Extracted records
╭──

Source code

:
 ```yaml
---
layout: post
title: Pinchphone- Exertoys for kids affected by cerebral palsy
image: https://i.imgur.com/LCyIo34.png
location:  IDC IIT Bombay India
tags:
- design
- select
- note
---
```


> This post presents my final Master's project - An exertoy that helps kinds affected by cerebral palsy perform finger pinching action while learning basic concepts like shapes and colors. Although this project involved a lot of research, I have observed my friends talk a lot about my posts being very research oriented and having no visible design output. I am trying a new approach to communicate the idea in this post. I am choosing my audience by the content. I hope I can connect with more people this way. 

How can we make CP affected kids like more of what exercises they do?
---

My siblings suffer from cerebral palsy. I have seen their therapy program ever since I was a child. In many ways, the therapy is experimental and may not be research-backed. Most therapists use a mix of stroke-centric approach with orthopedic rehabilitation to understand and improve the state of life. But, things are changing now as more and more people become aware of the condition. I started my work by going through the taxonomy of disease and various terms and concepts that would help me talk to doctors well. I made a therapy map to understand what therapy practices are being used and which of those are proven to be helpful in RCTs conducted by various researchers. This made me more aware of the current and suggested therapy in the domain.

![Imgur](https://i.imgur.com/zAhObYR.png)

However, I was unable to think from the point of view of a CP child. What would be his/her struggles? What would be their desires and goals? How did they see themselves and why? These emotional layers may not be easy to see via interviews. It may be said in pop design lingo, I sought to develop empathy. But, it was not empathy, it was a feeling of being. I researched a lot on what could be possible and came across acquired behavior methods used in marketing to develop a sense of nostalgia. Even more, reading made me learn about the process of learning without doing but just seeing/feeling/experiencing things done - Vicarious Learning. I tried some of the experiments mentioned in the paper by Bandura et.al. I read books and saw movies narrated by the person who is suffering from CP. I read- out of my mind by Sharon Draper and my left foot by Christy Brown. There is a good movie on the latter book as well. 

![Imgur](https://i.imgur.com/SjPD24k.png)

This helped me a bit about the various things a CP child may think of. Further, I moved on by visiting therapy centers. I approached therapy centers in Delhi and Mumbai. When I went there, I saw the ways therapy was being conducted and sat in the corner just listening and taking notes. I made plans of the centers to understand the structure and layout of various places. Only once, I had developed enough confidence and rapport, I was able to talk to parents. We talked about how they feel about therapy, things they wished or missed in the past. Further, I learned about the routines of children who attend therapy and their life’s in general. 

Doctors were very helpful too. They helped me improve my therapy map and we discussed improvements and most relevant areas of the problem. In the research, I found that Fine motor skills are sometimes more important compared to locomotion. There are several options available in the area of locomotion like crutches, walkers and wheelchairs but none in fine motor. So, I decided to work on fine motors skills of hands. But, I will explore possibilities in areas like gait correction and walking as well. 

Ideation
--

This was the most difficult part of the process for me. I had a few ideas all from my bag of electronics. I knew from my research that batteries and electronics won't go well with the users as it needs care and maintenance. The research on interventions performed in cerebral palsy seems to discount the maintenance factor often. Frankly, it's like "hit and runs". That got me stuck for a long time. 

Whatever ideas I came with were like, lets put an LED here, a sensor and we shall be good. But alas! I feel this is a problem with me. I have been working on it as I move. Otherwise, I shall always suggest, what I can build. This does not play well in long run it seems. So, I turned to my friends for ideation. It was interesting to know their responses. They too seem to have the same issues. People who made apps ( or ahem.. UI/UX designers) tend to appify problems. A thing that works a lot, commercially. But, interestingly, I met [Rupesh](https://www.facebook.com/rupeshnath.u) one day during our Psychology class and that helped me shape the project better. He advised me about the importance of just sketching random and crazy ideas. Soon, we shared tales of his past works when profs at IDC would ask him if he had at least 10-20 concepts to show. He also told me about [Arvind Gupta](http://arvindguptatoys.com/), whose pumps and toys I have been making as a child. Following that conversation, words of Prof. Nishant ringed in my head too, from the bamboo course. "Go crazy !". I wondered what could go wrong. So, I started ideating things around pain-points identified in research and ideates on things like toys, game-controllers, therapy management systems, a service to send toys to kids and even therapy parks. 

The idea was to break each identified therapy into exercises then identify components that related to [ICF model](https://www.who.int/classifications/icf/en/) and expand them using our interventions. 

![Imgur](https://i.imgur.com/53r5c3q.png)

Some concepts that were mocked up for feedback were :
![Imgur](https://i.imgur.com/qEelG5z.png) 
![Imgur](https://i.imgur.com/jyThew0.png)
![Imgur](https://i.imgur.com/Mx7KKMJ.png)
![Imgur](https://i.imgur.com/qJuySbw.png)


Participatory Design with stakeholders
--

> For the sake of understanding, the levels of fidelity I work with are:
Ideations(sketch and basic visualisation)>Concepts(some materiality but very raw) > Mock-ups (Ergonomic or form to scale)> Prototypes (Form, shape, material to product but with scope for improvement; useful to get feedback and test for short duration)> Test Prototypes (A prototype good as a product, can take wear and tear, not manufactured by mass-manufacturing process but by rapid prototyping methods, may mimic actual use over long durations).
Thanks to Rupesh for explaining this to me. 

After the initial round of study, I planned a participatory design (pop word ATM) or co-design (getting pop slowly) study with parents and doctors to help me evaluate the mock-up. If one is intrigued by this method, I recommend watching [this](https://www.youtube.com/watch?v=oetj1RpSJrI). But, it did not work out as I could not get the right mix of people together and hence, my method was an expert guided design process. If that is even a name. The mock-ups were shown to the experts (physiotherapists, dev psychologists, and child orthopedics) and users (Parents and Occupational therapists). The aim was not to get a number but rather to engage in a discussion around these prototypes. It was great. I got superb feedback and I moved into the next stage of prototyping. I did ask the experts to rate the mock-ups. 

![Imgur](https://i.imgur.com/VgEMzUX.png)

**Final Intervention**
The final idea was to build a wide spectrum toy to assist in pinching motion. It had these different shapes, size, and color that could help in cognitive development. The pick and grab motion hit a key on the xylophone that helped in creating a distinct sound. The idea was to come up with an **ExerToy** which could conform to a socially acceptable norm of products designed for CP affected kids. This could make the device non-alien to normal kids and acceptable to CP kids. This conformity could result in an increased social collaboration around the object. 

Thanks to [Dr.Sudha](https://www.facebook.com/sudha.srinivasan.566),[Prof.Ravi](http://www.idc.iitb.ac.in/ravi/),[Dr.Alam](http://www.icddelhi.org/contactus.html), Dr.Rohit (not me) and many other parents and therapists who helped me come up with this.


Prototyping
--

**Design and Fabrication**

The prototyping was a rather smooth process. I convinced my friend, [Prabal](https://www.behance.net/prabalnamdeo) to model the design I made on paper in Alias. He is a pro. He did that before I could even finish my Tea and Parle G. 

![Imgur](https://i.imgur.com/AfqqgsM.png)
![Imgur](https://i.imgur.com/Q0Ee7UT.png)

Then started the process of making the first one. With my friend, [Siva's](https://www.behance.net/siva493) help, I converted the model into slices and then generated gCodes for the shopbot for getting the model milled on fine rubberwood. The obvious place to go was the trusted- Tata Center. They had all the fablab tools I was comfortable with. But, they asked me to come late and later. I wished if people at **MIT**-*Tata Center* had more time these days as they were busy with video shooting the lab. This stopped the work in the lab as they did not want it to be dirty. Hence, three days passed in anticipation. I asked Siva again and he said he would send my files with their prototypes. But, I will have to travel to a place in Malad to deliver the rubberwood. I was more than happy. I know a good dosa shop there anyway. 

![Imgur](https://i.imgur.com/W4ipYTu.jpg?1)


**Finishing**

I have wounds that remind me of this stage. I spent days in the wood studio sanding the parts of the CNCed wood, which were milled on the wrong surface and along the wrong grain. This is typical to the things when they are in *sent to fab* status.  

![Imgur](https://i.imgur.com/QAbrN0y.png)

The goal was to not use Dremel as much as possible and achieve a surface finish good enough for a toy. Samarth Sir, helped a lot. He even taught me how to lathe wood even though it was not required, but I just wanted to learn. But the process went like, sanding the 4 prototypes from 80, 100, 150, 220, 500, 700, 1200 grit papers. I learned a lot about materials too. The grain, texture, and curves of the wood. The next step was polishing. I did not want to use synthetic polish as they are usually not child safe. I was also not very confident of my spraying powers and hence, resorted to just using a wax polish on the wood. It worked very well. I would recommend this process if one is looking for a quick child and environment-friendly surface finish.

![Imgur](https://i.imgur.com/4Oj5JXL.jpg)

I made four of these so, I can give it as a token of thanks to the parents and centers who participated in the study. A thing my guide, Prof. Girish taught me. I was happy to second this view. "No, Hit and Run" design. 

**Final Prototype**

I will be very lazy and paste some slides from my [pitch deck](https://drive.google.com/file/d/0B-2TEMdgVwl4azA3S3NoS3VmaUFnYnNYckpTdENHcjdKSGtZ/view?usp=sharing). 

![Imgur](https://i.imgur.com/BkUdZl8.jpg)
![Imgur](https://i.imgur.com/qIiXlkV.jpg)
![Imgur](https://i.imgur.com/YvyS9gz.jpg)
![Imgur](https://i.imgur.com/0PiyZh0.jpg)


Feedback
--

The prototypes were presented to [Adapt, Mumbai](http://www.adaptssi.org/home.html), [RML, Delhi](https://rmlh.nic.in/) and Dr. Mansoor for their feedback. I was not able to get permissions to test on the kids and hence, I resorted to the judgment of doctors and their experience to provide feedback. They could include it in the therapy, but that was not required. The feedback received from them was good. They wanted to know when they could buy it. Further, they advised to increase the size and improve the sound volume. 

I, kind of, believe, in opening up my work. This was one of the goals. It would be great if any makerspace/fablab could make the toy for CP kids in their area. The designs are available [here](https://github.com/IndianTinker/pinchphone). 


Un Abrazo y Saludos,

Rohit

╰──
╭──

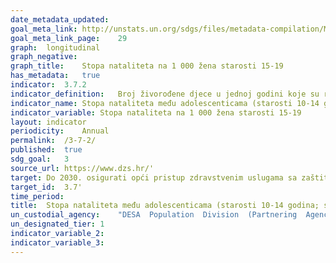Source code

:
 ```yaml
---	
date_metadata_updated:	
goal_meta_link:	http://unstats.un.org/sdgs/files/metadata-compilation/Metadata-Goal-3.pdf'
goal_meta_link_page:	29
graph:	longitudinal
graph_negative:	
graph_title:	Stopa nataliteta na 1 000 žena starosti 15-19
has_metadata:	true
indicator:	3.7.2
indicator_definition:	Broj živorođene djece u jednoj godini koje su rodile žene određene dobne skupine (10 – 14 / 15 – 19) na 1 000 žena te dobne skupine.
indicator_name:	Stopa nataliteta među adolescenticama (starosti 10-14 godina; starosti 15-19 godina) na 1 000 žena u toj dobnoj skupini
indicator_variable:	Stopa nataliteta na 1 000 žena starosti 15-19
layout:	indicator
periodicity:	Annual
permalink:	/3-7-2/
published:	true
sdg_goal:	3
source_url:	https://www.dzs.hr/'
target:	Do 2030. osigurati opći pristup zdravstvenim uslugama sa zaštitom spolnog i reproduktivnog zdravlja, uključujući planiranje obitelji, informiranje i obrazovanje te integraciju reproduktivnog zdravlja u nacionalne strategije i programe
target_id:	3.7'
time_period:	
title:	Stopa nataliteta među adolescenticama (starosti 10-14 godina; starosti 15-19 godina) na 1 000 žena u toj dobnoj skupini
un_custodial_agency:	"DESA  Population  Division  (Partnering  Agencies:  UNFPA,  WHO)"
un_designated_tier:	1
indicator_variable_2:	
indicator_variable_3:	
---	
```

╰──
╭──

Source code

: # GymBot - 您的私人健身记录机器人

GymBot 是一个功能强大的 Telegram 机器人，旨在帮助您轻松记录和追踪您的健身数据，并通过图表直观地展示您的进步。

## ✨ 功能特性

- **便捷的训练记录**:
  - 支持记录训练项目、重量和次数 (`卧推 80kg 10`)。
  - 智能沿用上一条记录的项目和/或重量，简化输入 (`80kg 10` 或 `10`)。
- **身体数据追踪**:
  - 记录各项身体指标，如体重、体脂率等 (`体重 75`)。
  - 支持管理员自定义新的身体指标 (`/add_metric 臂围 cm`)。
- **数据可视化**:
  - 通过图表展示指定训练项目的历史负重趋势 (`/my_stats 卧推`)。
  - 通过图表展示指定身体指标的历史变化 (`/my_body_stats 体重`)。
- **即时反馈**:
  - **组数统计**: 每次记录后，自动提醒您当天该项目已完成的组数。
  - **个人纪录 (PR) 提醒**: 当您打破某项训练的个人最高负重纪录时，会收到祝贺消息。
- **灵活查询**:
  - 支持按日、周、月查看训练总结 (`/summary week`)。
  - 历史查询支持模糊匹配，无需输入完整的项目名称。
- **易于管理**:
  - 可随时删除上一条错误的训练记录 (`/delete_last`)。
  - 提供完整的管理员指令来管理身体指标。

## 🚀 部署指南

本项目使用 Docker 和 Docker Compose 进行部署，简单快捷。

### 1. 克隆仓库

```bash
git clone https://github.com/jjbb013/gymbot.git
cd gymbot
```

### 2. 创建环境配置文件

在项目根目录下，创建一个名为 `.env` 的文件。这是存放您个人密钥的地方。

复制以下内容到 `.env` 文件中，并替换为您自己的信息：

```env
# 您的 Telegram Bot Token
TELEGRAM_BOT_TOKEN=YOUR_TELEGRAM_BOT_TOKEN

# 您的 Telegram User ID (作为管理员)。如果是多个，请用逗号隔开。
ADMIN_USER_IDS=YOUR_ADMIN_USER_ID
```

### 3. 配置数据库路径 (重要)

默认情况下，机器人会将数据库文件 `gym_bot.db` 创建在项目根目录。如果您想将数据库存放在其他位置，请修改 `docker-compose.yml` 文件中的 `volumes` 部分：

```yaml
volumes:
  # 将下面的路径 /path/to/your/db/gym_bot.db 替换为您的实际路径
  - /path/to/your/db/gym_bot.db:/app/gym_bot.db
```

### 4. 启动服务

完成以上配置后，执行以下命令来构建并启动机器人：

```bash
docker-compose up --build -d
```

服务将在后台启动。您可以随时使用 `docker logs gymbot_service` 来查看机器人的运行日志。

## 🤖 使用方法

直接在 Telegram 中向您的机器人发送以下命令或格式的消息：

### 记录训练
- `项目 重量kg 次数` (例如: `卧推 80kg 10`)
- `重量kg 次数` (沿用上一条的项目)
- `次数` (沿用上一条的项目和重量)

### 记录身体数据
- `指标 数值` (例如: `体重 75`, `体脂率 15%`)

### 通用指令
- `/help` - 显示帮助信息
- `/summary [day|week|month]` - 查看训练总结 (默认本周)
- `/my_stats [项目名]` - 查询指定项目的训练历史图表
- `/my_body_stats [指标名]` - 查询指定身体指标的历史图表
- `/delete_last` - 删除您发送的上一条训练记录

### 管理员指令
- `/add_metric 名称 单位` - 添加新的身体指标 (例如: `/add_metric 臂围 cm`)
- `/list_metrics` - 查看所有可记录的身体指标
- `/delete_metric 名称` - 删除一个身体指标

╰──

Your goal
Please find all lines of the entries that hold the string "week" and copy them.

Result of the task
  - 支持按日、周、月查看训练总结 (`/summary week`)。
- `/summary [day|week|month]` - 查看训练总结 (默认本周)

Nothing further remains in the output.